### Study material ###

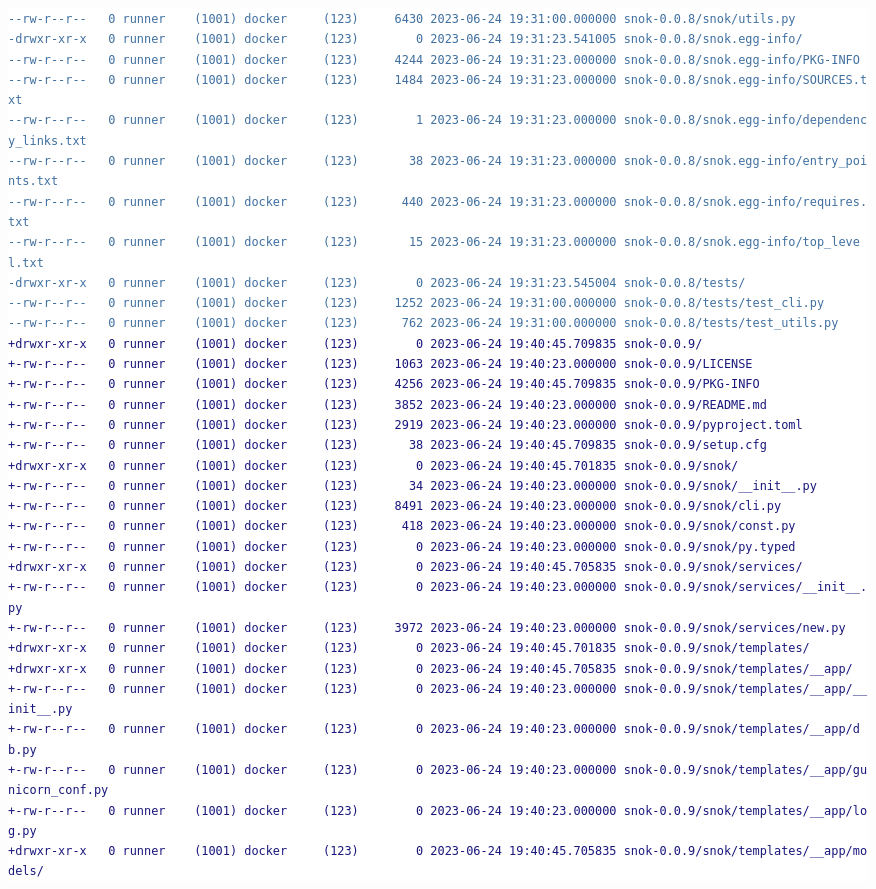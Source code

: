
 ```diff
--rw-r--r--   0 runner    (1001) docker     (123)     6430 2023-06-24 19:31:00.000000 snok-0.0.8/snok/utils.py
-drwxr-xr-x   0 runner    (1001) docker     (123)        0 2023-06-24 19:31:23.541005 snok-0.0.8/snok.egg-info/
--rw-r--r--   0 runner    (1001) docker     (123)     4244 2023-06-24 19:31:23.000000 snok-0.0.8/snok.egg-info/PKG-INFO
--rw-r--r--   0 runner    (1001) docker     (123)     1484 2023-06-24 19:31:23.000000 snok-0.0.8/snok.egg-info/SOURCES.txt
--rw-r--r--   0 runner    (1001) docker     (123)        1 2023-06-24 19:31:23.000000 snok-0.0.8/snok.egg-info/dependency_links.txt
--rw-r--r--   0 runner    (1001) docker     (123)       38 2023-06-24 19:31:23.000000 snok-0.0.8/snok.egg-info/entry_points.txt
--rw-r--r--   0 runner    (1001) docker     (123)      440 2023-06-24 19:31:23.000000 snok-0.0.8/snok.egg-info/requires.txt
--rw-r--r--   0 runner    (1001) docker     (123)       15 2023-06-24 19:31:23.000000 snok-0.0.8/snok.egg-info/top_level.txt
-drwxr-xr-x   0 runner    (1001) docker     (123)        0 2023-06-24 19:31:23.545004 snok-0.0.8/tests/
--rw-r--r--   0 runner    (1001) docker     (123)     1252 2023-06-24 19:31:00.000000 snok-0.0.8/tests/test_cli.py
--rw-r--r--   0 runner    (1001) docker     (123)      762 2023-06-24 19:31:00.000000 snok-0.0.8/tests/test_utils.py
+drwxr-xr-x   0 runner    (1001) docker     (123)        0 2023-06-24 19:40:45.709835 snok-0.0.9/
+-rw-r--r--   0 runner    (1001) docker     (123)     1063 2023-06-24 19:40:23.000000 snok-0.0.9/LICENSE
+-rw-r--r--   0 runner    (1001) docker     (123)     4256 2023-06-24 19:40:45.709835 snok-0.0.9/PKG-INFO
+-rw-r--r--   0 runner    (1001) docker     (123)     3852 2023-06-24 19:40:23.000000 snok-0.0.9/README.md
+-rw-r--r--   0 runner    (1001) docker     (123)     2919 2023-06-24 19:40:23.000000 snok-0.0.9/pyproject.toml
+-rw-r--r--   0 runner    (1001) docker     (123)       38 2023-06-24 19:40:45.709835 snok-0.0.9/setup.cfg
+drwxr-xr-x   0 runner    (1001) docker     (123)        0 2023-06-24 19:40:45.701835 snok-0.0.9/snok/
+-rw-r--r--   0 runner    (1001) docker     (123)       34 2023-06-24 19:40:23.000000 snok-0.0.9/snok/__init__.py
+-rw-r--r--   0 runner    (1001) docker     (123)     8491 2023-06-24 19:40:23.000000 snok-0.0.9/snok/cli.py
+-rw-r--r--   0 runner    (1001) docker     (123)      418 2023-06-24 19:40:23.000000 snok-0.0.9/snok/const.py
+-rw-r--r--   0 runner    (1001) docker     (123)        0 2023-06-24 19:40:23.000000 snok-0.0.9/snok/py.typed
+drwxr-xr-x   0 runner    (1001) docker     (123)        0 2023-06-24 19:40:45.705835 snok-0.0.9/snok/services/
+-rw-r--r--   0 runner    (1001) docker     (123)        0 2023-06-24 19:40:23.000000 snok-0.0.9/snok/services/__init__.py
+-rw-r--r--   0 runner    (1001) docker     (123)     3972 2023-06-24 19:40:23.000000 snok-0.0.9/snok/services/new.py
+drwxr-xr-x   0 runner    (1001) docker     (123)        0 2023-06-24 19:40:45.701835 snok-0.0.9/snok/templates/
+drwxr-xr-x   0 runner    (1001) docker     (123)        0 2023-06-24 19:40:45.705835 snok-0.0.9/snok/templates/__app/
+-rw-r--r--   0 runner    (1001) docker     (123)        0 2023-06-24 19:40:23.000000 snok-0.0.9/snok/templates/__app/__init__.py
+-rw-r--r--   0 runner    (1001) docker     (123)        0 2023-06-24 19:40:23.000000 snok-0.0.9/snok/templates/__app/db.py
+-rw-r--r--   0 runner    (1001) docker     (123)        0 2023-06-24 19:40:23.000000 snok-0.0.9/snok/templates/__app/gunicorn_conf.py
+-rw-r--r--   0 runner    (1001) docker     (123)        0 2023-06-24 19:40:23.000000 snok-0.0.9/snok/templates/__app/log.py
+drwxr-xr-x   0 runner    (1001) docker     (123)        0 2023-06-24 19:40:45.705835 snok-0.0.9/snok/templates/__app/models/
```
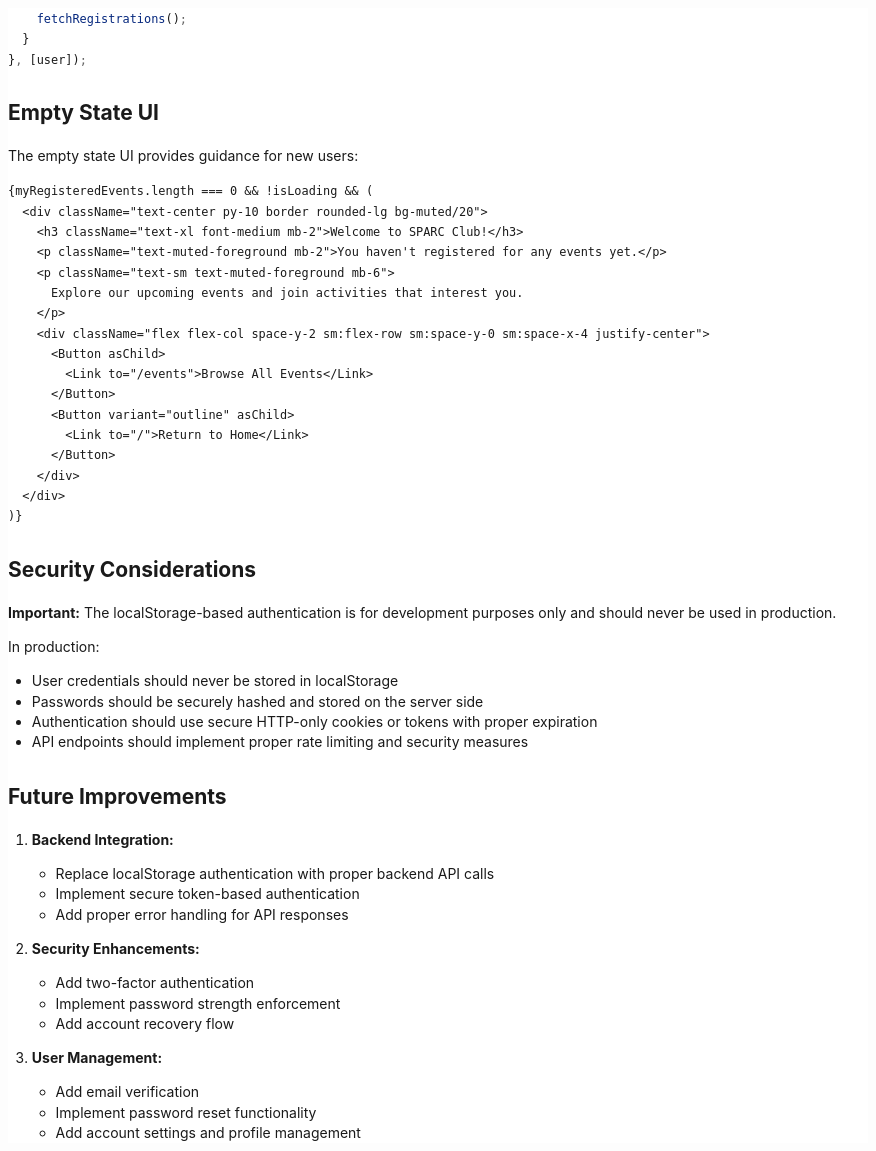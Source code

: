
 ```typescript
    fetchRegistrations();
  }
}, [user]);
```

## Empty State UI

The empty state UI provides guidance for new users:

```tsx
{myRegisteredEvents.length === 0 && !isLoading && (
  <div className="text-center py-10 border rounded-lg bg-muted/20">
    <h3 className="text-xl font-medium mb-2">Welcome to SPARC Club!</h3>
    <p className="text-muted-foreground mb-2">You haven't registered for any events yet.</p>
    <p className="text-sm text-muted-foreground mb-6">
      Explore our upcoming events and join activities that interest you.
    </p>
    <div className="flex flex-col space-y-2 sm:flex-row sm:space-y-0 sm:space-x-4 justify-center">
      <Button asChild>
        <Link to="/events">Browse All Events</Link>
      </Button>
      <Button variant="outline" asChild>
        <Link to="/">Return to Home</Link>
      </Button>
    </div>
  </div>
)}
```

## Security Considerations

**Important:** The localStorage-based authentication is for development purposes only and should never be used in production.

In production:
- User credentials should never be stored in localStorage
- Passwords should be securely hashed and stored on the server side
- Authentication should use secure HTTP-only cookies or tokens with proper expiration
- API endpoints should implement proper rate limiting and security measures

## Future Improvements

1. **Backend Integration:**
   - Replace localStorage authentication with proper backend API calls
   - Implement secure token-based authentication
   - Add proper error handling for API responses

2. **Security Enhancements:**
   - Add two-factor authentication
   - Implement password strength enforcement
   - Add account recovery flow

3. **User Management:**
   - Add email verification
   - Implement password reset functionality
   - Add account settings and profile management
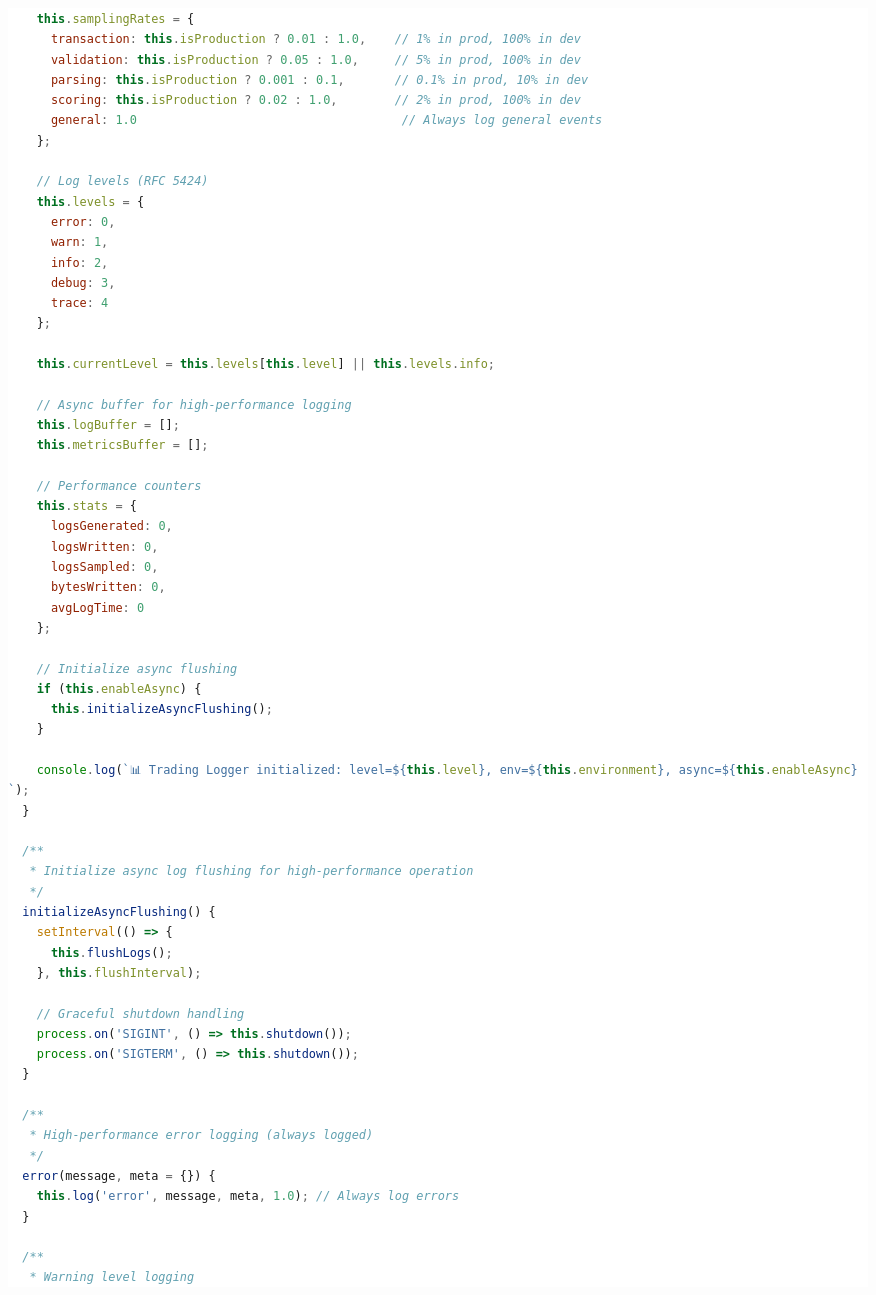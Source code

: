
 ```javascript
    this.samplingRates = {
      transaction: this.isProduction ? 0.01 : 1.0,    // 1% in prod, 100% in dev
      validation: this.isProduction ? 0.05 : 1.0,     // 5% in prod, 100% in dev
      parsing: this.isProduction ? 0.001 : 0.1,       // 0.1% in prod, 10% in dev
      scoring: this.isProduction ? 0.02 : 1.0,        // 2% in prod, 100% in dev
      general: 1.0                                     // Always log general events
    };
    
    // Log levels (RFC 5424)
    this.levels = {
      error: 0,
      warn: 1, 
      info: 2,
      debug: 3,
      trace: 4
    };
    
    this.currentLevel = this.levels[this.level] || this.levels.info;
    
    // Async buffer for high-performance logging
    this.logBuffer = [];
    this.metricsBuffer = [];
    
    // Performance counters
    this.stats = {
      logsGenerated: 0,
      logsWritten: 0,
      logsSampled: 0,
      bytesWritten: 0,
      avgLogTime: 0
    };
    
    // Initialize async flushing
    if (this.enableAsync) {
      this.initializeAsyncFlushing();
    }
    
    console.log(`📊 Trading Logger initialized: level=${this.level}, env=${this.environment}, async=${this.enableAsync}`);
  }
  
  /**
   * Initialize async log flushing for high-performance operation
   */
  initializeAsyncFlushing() {
    setInterval(() => {
      this.flushLogs();
    }, this.flushInterval);
    
    // Graceful shutdown handling
    process.on('SIGINT', () => this.shutdown());
    process.on('SIGTERM', () => this.shutdown());
  }
  
  /**
   * High-performance error logging (always logged)
   */
  error(message, meta = {}) {
    this.log('error', message, meta, 1.0); // Always log errors
  }
  
  /**
   * Warning level logging
```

###

**Task**
Across all the lines above, repeat the wording exactly and omit the pictures.

**Solution**
Source code

:
 ```diff
--rw-r--r--   0 runner    (1001) docker     (123)     6430 2023-06-24 19:31:00.000000 snok-0.0.8/snok/utils.py
-drwxr-xr-x   0 runner    (1001) docker     (123)        0 2023-06-24 19:31:23.541005 snok-0.0.8/snok.egg-info/
--rw-r--r--   0 runner    (1001) docker     (123)     4244 2023-06-24 19:31:23.000000 snok-0.0.8/snok.egg-info/PKG-INFO
--rw-r--r--   0 runner    (1001) docker     (123)     1484 2023-06-24 19:31:23.000000 snok-0.0.8/snok.egg-info/SOURCES.txt
--rw-r--r--   0 runner    (1001) docker     (123)        1 2023-06-24 19:31:23.000000 snok-0.0.8/snok.egg-info/dependency_links.txt
--rw-r--r--   0 runner    (1001) docker     (123)       38 2023-06-24 19:31:23.000000 snok-0.0.8/snok.egg-info/entry_points.txt
--rw-r--r--   0 runner    (1001) docker     (123)      440 2023-06-24 19:31:23.000000 snok-0.0.8/snok.egg-info/requires.txt
--rw-r--r--   0 runner    (1001) docker     (123)       15 2023-06-24 19:31:23.000000 snok-0.0.8/snok.egg-info/top_level.txt
-drwxr-xr-x   0 runner    (1001) docker     (123)        0 2023-06-24 19:31:23.545004 snok-0.0.8/tests/
--rw-r--r--   0 runner    (1001) docker     (123)     1252 2023-06-24 19:31:00.000000 snok-0.0.8/tests/test_cli.py
--rw-r--r--   0 runner    (1001) docker     (123)      762 2023-06-24 19:31:00.000000 snok-0.0.8/tests/test_utils.py
+drwxr-xr-x   0 runner    (1001) docker     (123)        0 2023-06-24 19:40:45.709835 snok-0.0.9/
+-rw-r--r--   0 runner    (1001) docker     (123)     1063 2023-06-24 19:40:23.000000 snok-0.0.9/LICENSE
+-rw-r--r--   0 runner    (1001) docker     (123)     4256 2023-06-24 19:40:45.709835 snok-0.0.9/PKG-INFO
+-rw-r--r--   0 runner    (1001) docker     (123)     3852 2023-06-24 19:40:23.000000 snok-0.0.9/README.md
+-rw-r--r--   0 runner    (1001) docker     (123)     2919 2023-06-24 19:40:23.000000 snok-0.0.9/pyproject.toml
+-rw-r--r--   0 runner    (1001) docker     (123)       38 2023-06-24 19:40:45.709835 snok-0.0.9/setup.cfg
+drwxr-xr-x   0 runner    (1001) docker     (123)        0 2023-06-24 19:40:45.701835 snok-0.0.9/snok/
+-rw-r--r--   0 runner    (1001) docker     (123)       34 2023-06-24 19:40:23.000000 snok-0.0.9/snok/__init__.py
+-rw-r--r--   0 runner    (1001) docker     (123)     8491 2023-06-24 19:40:23.000000 snok-0.0.9/snok/cli.py
+-rw-r--r--   0 runner    (1001) docker     (123)      418 2023-06-24 19:40:23.000000 snok-0.0.9/snok/const.py
+-rw-r--r--   0 runner    (1001) docker     (123)        0 2023-06-24 19:40:23.000000 snok-0.0.9/snok/py.typed
+drwxr-xr-x   0 runner    (1001) docker     (123)        0 2023-06-24 19:40:45.705835 snok-0.0.9/snok/services/
+-rw-r--r--   0 runner    (1001) docker     (123)        0 2023-06-24 19:40:23.000000 snok-0.0.9/snok/services/__init__.py
+-rw-r--r--   0 runner    (1001) docker     (123)     3972 2023-06-24 19:40:23.000000 snok-0.0.9/snok/services/new.py
+drwxr-xr-x   0 runner    (1001) docker     (123)        0 2023-06-24 19:40:45.701835 snok-0.0.9/snok/templates/
+drwxr-xr-x   0 runner    (1001) docker     (123)        0 2023-06-24 19:40:45.705835 snok-0.0.9/snok/templates/__app/
+-rw-r--r--   0 runner    (1001) docker     (123)        0 2023-06-24 19:40:23.000000 snok-0.0.9/snok/templates/__app/__init__.py
+-rw-r--r--   0 runner    (1001) docker     (123)        0 2023-06-24 19:40:23.000000 snok-0.0.9/snok/templates/__app/db.py
+-rw-r--r--   0 runner    (1001) docker     (123)        0 2023-06-24 19:40:23.000000 snok-0.0.9/snok/templates/__app/gunicorn_conf.py
+-rw-r--r--   0 runner    (1001) docker     (123)        0 2023-06-24 19:40:23.000000 snok-0.0.9/snok/templates/__app/log.py
+drwxr-xr-x   0 runner    (1001) docker     (123)        0 2023-06-24 19:40:45.705835 snok-0.0.9/snok/templates/__app/models/
```
Source code

:
 ```typescript
    fetchRegistrations();
  }
}, [user]);
```

## Empty State UI

The empty state UI provides guidance for new users:

```tsx
{myRegisteredEvents.length === 0 && !isLoading && (
  <div className="text-center py-10 border rounded-lg bg-muted/20">
    <h3 className="text-xl font-medium mb-2">Welcome to SPARC Club!</h3>
    <p className="text-muted-foreground mb-2">You haven't registered for any events yet.</p>
    <p className="text-sm text-muted-foreground mb-6">
      Explore our upcoming events and join activities that interest you.
    </p>
    <div className="flex flex-col space-y-2 sm:flex-row sm:space-y-0 sm:space-x-4 justify-center">
      <Button asChild>
        <Link to="/events">Browse All Events</Link>
      </Button>
      <Button variant="outline" asChild>
        <Link to="/">Return to Home</Link>
      </Button>
    </div>
  </div>
)}
```

## Security Considerations

**Important:** The localStorage-based authentication is for development purposes only and should never be used in production.

In production:
- User credentials should never be stored in localStorage
- Passwords should be securely hashed and stored on the server side
- Authentication should use secure HTTP-only cookies or tokens with proper expiration
- API endpoints should implement proper rate limiting and security measures

## Future Improvements

1. **Backend Integration:**
   - Replace localStorage authentication with proper backend API calls
   - Implement secure token-based authentication
   - Add proper error handling for API responses

2. **Security Enhancements:**
   - Add two-factor authentication
   - Implement password strength enforcement
   - Add account recovery flow

3. **User Management:**
   - Add email verification
   - Implement password reset functionality
   - Add account settings and profile management
Source code

:
 ```javascript
    this.samplingRates = {
      transaction: this.isProduction ? 0.01 : 1.0,    // 1% in prod, 100% in dev
      validation: this.isProduction ? 0.05 : 1.0,     // 5% in prod, 100% in dev
      parsing: this.isProduction ? 0.001 : 0.1,       // 0.1% in prod, 10% in dev
      scoring: this.isProduction ? 0.02 : 1.0,        // 2% in prod, 100% in dev
      general: 1.0                                     // Always log general events
    };
    
    // Log levels (RFC 5424)
    this.levels = {
      error: 0,
      warn: 1, 
      info: 2,
      debug: 3,
      trace: 4
    };
    
    this.currentLevel = this.levels[this.level] || this.levels.info;
    
    // Async buffer for high-performance logging
    this.logBuffer = [];
    this.metricsBuffer = [];
    
    // Performance counters
    this.stats = {
      logsGenerated: 0,
      logsWritten: 0,
      logsSampled: 0,
      bytesWritten: 0,
      avgLogTime: 0
    };
    
    // Initialize async flushing
    if (this.enableAsync) {
      this.initializeAsyncFlushing();
    }
    
    console.log(`📊 Trading Logger initialized: level=${this.level}, env=${this.environment}, async=${this.enableAsync}`);
  }
  
  /**
   * Initialize async log flushing for high-performance operation
   */
  initializeAsyncFlushing() {
    setInterval(() => {
      this.flushLogs();
    }, this.flushInterval);
    
    // Graceful shutdown handling
    process.on('SIGINT', () => this.shutdown());
    process.on('SIGTERM', () => this.shutdown());
  }
  
  /**
   * High-performance error logging (always logged)
   */
  error(message, meta = {}) {
    this.log('error', message, meta, 1.0); // Always log errors
  }
  
  /**
   * Warning level logging
```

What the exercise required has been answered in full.